## Your assignment
After finding the line that contains "0.9–1.7% |0.8–1.8% |0.7–2.0% |0.6–2.2% |", give again that line and each one following it, exactly, until the records end.

## Data records
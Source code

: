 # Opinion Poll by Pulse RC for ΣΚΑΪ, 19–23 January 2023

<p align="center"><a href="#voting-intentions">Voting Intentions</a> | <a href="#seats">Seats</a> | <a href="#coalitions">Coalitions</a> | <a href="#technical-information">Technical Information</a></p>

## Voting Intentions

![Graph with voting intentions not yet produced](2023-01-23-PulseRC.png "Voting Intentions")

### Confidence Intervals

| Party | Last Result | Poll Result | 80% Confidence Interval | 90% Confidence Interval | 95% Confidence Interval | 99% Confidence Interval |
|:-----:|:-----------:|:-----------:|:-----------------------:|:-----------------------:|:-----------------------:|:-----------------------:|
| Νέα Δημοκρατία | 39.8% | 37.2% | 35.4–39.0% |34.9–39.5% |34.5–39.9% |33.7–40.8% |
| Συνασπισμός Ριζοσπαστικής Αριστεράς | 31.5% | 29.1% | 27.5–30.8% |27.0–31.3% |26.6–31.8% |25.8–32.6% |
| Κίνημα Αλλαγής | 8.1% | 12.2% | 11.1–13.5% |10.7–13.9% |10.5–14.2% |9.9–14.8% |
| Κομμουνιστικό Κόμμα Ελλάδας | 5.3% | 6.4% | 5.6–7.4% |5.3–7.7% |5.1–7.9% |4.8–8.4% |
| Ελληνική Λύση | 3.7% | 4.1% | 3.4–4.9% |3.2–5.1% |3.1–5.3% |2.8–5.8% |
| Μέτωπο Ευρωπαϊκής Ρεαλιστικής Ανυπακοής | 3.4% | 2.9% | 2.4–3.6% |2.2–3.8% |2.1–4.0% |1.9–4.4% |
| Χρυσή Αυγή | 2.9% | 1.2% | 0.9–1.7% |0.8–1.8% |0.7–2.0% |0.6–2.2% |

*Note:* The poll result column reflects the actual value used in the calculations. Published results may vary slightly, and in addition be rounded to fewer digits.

## Output for this task
| Χρυσή Αυγή | 2.9% | 1.2% | 0.9–1.7% |0.8–1.8% |0.7–2.0% |0.6–2.2% |

*Note:* The poll result column reflects the actual value used in the calculations. Published results may vary slightly, and in addition be rounded to fewer digits.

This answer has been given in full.